O TUTUMDAN SONRA ARTIK CHP’Lİ DEĞİLİM
CHP’li bir aileden geldiğini kaydeden anne Pınar, TBMM’de yaşadığı atağın akabinde artık CHP’li olmadığı kaydederek;
“Özgür Özel’in özel kalemi arayıp benimle görüşmek istediğini söyledi. Ben görüşmek istemediğimi ilettim. Bu olaydan daha önce CHP’li üyelere Mahra’nın başına gelenler iletilmişti. Başıboş köpek sorunu anlatılmıştı. Ancak ilgilenmediler. Olay olduktan sonra benimle görüşmek istemelerinin hiçbir manası yok. Kızımı kaybedeli 29 ay oldu. Bana 29 ay boyunca başın sağ olsun bile demediler. Köpeklerin özgürlüğünden bahsederken bana başın sağ olsun bile demediler. Artık bu olaydan sonra beni aramaları hiç inandırıcı değil.

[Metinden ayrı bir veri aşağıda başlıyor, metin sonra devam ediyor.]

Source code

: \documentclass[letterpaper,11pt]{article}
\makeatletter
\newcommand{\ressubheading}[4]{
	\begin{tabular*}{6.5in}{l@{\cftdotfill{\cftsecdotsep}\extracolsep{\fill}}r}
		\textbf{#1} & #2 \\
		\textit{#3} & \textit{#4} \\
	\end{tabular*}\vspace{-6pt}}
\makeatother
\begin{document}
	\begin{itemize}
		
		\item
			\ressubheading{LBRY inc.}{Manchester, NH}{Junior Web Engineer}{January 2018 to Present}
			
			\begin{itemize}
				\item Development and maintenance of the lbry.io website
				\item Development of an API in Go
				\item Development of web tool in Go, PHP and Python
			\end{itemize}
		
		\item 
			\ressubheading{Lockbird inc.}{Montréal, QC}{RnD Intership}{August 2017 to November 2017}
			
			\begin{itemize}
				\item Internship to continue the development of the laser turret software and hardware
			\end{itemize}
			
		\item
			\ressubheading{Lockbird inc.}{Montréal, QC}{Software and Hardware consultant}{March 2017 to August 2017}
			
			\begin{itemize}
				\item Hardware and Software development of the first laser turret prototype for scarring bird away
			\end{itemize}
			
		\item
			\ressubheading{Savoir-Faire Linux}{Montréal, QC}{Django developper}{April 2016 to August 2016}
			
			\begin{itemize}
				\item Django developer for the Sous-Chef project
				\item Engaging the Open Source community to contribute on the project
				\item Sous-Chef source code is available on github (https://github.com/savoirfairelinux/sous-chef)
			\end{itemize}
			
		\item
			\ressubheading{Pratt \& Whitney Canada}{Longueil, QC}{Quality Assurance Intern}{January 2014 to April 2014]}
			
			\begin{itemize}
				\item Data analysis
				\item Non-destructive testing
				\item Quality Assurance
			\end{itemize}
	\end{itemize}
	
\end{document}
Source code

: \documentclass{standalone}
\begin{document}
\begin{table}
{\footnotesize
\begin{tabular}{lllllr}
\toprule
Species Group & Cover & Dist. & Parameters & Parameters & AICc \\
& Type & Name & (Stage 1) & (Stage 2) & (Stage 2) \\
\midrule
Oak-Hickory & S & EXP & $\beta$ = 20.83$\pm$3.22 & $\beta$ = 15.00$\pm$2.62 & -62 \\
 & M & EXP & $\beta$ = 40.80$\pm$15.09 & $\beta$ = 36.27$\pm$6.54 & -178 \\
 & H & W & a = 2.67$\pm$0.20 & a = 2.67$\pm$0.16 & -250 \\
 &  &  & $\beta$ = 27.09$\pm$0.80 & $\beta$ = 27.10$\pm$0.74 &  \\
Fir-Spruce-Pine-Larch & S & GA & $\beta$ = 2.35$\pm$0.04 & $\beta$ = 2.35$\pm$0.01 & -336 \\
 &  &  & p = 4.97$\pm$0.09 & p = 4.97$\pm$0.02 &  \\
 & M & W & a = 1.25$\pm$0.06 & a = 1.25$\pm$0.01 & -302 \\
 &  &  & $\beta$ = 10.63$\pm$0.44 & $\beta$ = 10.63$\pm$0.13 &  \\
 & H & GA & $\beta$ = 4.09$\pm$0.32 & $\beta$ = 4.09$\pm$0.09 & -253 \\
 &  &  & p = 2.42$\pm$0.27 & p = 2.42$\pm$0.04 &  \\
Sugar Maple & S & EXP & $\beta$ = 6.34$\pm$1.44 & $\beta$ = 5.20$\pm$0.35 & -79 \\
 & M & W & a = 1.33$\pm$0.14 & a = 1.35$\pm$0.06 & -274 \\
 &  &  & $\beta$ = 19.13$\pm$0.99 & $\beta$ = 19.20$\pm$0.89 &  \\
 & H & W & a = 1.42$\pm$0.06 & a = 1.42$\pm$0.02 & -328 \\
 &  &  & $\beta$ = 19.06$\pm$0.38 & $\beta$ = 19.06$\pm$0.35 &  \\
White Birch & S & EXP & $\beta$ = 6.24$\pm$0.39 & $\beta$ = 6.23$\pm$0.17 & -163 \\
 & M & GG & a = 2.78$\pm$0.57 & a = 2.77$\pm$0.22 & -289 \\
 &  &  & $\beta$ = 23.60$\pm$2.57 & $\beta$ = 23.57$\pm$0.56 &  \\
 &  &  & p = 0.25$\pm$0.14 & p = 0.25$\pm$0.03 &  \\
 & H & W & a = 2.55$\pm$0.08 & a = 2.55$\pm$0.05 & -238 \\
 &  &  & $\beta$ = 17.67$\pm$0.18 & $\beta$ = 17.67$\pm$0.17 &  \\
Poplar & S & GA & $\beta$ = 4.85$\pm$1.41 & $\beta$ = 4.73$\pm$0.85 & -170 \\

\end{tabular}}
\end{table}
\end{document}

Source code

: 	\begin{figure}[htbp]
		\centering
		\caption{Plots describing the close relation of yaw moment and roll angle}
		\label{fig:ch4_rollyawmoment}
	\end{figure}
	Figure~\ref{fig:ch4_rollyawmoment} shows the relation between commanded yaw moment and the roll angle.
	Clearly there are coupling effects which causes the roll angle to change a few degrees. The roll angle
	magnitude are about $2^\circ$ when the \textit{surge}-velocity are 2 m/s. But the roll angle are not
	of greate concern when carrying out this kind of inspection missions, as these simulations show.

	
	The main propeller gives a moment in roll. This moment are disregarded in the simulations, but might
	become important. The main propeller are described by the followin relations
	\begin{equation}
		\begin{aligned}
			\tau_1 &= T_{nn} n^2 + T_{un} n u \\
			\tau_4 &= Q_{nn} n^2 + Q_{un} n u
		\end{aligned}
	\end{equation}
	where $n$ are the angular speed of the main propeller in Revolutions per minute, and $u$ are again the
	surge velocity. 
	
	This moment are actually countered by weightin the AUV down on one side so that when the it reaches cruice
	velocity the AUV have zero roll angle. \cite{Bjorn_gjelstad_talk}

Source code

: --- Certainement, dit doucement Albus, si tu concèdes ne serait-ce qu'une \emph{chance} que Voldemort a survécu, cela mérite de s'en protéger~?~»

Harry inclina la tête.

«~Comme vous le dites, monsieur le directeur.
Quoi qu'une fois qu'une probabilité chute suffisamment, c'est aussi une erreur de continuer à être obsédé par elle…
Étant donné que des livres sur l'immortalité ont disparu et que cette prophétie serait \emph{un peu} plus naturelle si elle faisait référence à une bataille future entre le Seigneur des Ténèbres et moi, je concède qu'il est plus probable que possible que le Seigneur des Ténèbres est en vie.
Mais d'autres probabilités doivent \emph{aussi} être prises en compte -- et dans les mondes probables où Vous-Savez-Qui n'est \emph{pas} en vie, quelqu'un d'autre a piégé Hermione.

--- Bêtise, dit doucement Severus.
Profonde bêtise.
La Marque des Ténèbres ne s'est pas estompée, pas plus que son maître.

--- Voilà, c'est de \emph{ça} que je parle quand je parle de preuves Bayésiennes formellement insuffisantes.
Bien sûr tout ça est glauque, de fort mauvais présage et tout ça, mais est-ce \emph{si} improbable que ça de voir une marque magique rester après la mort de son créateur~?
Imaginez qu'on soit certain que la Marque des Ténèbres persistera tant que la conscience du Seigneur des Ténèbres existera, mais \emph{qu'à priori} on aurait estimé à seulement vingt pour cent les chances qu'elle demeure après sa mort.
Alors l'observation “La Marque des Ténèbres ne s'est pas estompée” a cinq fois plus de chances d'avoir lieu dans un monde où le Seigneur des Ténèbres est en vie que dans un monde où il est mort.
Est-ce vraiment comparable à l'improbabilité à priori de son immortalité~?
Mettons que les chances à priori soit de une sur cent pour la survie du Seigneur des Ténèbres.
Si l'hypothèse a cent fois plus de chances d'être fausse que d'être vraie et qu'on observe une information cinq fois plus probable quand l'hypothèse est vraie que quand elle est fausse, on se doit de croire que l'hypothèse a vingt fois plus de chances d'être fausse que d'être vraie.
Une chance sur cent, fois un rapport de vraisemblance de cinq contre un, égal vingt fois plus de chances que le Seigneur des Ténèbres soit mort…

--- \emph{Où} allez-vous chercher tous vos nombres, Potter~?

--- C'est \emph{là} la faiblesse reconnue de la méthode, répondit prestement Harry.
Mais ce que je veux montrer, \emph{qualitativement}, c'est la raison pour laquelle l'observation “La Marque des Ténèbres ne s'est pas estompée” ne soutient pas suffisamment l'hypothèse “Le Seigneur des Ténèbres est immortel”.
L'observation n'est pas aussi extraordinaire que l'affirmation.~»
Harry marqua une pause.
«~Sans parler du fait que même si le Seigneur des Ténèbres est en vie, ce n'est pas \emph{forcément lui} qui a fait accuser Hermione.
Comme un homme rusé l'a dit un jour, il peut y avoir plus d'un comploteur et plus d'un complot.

Ben CHP’li bir aileden geliyorum. CHP’liydim fakat artık değilim. Benim acıma karşı tutundukları halden sonra artık CHP’li değilim. Ben kızımı öpmeye kıyamazken, kızımı kaybettim. Köpekleri savunurken ölen çocuklara hiç değer vermiyorlar. CHP için ölen çocukların köpek kadar bedeli yok. Köpek terörünü savunuyorlar.” dedi.